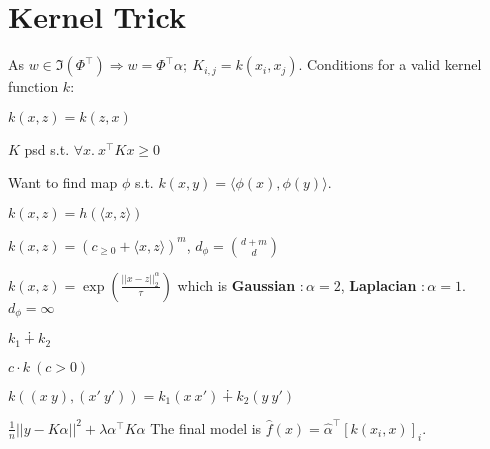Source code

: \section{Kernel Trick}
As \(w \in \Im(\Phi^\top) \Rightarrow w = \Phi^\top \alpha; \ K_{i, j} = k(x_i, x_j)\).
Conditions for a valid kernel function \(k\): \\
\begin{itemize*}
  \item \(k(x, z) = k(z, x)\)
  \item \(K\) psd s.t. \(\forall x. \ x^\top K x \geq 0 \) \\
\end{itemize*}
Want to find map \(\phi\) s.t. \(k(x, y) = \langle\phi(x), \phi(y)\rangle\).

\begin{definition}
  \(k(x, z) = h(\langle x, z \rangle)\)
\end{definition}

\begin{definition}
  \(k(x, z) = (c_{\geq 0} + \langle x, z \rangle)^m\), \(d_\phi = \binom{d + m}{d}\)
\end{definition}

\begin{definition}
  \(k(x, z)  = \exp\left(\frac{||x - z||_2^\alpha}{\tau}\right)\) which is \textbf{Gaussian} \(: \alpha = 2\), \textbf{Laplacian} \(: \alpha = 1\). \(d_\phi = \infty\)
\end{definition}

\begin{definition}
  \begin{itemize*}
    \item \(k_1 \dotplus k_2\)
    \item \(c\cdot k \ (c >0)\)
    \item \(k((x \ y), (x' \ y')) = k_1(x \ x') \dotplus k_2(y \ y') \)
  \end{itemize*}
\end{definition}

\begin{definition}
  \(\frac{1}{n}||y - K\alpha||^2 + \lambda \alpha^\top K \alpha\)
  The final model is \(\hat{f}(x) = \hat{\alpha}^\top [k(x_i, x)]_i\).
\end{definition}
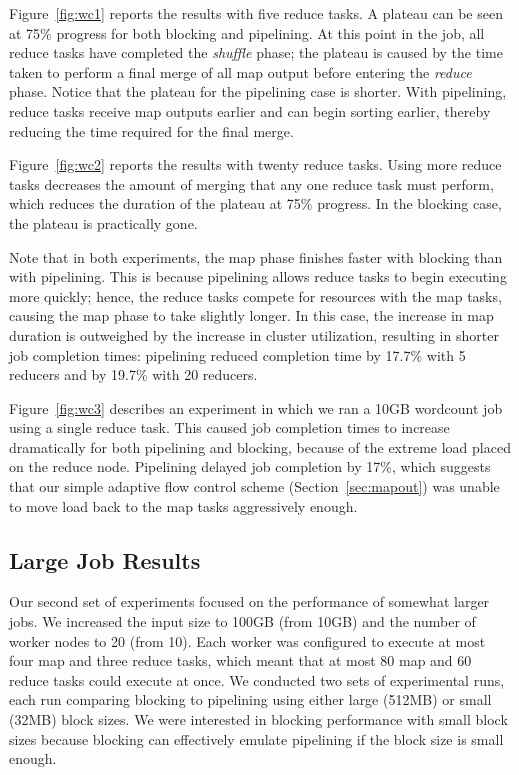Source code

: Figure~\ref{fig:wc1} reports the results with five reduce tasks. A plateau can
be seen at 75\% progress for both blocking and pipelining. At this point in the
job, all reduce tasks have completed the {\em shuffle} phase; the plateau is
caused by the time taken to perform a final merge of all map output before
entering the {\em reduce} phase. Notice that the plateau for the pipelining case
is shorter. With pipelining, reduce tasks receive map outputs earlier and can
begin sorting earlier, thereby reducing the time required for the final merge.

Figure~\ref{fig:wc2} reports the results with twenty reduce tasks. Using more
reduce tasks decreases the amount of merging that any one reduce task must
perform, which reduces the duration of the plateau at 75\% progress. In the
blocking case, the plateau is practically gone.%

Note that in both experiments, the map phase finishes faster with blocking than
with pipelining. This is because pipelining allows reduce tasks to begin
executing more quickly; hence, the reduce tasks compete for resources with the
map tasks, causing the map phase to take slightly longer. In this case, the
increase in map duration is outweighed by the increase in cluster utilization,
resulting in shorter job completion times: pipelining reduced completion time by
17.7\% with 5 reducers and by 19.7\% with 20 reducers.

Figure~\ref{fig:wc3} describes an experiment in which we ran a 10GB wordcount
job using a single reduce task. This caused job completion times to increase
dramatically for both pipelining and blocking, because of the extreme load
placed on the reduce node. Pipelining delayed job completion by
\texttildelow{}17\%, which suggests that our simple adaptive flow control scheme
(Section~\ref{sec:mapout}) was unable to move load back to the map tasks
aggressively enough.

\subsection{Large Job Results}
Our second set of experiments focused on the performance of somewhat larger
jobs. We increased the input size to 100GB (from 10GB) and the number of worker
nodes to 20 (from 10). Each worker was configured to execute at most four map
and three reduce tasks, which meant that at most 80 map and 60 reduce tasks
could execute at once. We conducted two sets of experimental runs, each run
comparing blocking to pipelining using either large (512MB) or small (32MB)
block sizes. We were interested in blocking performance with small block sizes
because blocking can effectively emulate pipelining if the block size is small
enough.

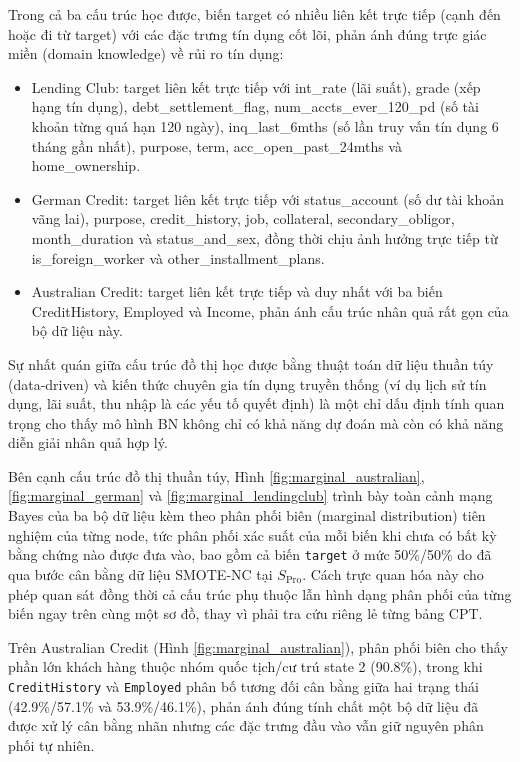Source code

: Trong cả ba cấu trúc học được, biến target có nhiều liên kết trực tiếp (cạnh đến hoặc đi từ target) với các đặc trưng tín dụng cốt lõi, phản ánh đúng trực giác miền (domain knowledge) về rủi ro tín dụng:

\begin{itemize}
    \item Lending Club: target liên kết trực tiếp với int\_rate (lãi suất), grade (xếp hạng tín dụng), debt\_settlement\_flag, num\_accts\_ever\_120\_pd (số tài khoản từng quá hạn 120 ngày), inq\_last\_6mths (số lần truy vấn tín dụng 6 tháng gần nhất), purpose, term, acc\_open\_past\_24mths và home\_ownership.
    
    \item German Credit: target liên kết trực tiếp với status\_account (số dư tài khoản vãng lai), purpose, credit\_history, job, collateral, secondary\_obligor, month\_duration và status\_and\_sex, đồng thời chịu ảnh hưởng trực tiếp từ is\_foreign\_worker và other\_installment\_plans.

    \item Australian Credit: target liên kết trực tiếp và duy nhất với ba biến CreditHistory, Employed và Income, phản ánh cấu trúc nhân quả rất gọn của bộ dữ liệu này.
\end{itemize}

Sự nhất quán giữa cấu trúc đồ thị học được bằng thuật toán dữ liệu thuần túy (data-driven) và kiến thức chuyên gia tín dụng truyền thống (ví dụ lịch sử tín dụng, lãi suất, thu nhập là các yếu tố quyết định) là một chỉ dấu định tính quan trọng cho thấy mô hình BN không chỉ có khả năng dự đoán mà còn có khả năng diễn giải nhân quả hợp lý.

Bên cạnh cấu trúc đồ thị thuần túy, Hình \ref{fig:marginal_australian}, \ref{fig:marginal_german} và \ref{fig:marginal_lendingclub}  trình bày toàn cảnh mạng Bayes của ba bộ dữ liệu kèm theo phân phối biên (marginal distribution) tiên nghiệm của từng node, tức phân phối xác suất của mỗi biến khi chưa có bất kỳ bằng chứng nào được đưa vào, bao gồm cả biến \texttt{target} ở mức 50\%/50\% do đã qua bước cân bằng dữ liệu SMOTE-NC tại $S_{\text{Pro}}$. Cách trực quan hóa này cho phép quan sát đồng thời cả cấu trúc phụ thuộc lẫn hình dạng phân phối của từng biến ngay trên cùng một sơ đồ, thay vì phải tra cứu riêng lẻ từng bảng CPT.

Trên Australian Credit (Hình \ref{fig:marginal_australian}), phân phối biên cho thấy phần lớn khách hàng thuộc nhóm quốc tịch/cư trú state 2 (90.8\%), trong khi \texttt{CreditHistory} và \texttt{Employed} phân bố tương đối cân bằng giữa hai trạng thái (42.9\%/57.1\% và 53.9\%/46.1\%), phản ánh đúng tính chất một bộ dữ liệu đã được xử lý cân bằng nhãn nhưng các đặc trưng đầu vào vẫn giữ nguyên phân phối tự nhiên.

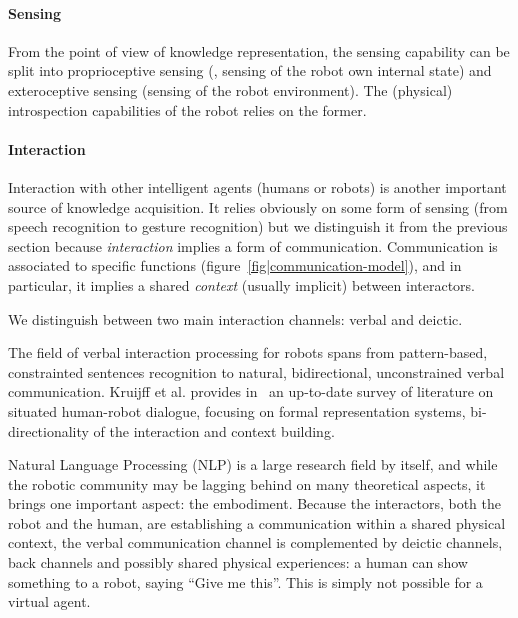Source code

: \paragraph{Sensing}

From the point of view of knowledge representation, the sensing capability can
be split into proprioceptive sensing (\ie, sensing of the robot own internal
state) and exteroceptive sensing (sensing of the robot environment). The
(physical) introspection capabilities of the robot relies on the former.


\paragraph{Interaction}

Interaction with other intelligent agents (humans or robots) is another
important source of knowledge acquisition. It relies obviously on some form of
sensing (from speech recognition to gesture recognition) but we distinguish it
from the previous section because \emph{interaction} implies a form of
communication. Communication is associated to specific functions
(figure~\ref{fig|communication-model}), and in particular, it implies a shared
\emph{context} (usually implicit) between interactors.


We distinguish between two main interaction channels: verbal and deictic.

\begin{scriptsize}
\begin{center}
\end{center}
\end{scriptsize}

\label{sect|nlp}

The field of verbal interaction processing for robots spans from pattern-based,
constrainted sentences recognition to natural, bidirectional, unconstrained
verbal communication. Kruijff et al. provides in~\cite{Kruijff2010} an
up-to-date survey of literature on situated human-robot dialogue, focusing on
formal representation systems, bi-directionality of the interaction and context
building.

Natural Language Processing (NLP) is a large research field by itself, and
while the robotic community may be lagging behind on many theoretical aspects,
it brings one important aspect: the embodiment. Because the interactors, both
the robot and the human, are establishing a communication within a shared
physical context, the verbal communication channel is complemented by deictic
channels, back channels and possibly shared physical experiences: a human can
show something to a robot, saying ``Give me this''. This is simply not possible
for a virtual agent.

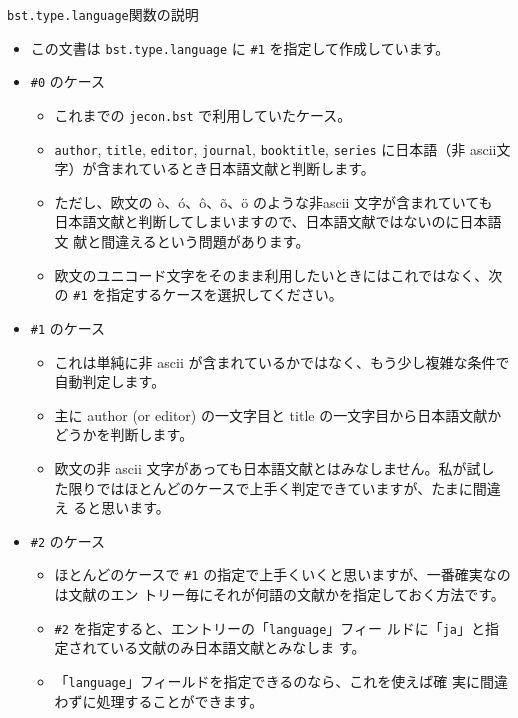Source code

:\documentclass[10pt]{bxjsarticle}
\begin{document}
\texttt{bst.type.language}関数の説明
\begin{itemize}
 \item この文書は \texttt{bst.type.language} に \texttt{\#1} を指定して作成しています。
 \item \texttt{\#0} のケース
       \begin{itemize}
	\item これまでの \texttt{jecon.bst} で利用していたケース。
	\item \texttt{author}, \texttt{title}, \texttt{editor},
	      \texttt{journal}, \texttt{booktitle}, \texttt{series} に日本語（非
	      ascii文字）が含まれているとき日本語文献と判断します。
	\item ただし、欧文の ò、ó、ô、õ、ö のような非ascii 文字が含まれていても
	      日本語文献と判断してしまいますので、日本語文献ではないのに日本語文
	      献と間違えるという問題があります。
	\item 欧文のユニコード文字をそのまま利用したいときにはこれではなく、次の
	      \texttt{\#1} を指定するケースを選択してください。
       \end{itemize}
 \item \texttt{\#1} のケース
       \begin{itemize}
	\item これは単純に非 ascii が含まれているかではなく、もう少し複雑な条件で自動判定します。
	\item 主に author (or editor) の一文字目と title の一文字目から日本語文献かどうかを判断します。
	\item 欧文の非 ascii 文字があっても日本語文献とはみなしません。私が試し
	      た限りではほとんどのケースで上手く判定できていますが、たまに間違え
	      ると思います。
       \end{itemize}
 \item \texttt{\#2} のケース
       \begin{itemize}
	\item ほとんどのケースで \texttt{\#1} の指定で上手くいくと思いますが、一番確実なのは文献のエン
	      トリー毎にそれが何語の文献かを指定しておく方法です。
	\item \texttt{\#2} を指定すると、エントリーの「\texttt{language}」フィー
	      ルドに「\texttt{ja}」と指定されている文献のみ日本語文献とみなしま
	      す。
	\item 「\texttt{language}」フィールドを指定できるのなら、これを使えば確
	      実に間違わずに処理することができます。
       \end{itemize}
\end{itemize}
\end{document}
----
Lines holding "context" in the data above: copy each of them.

\emph{context} (usually implicit) between interactors.
formal representation systems, bi-directionality of the interaction and context
physical context, the verbal communication channel is complemented by deictic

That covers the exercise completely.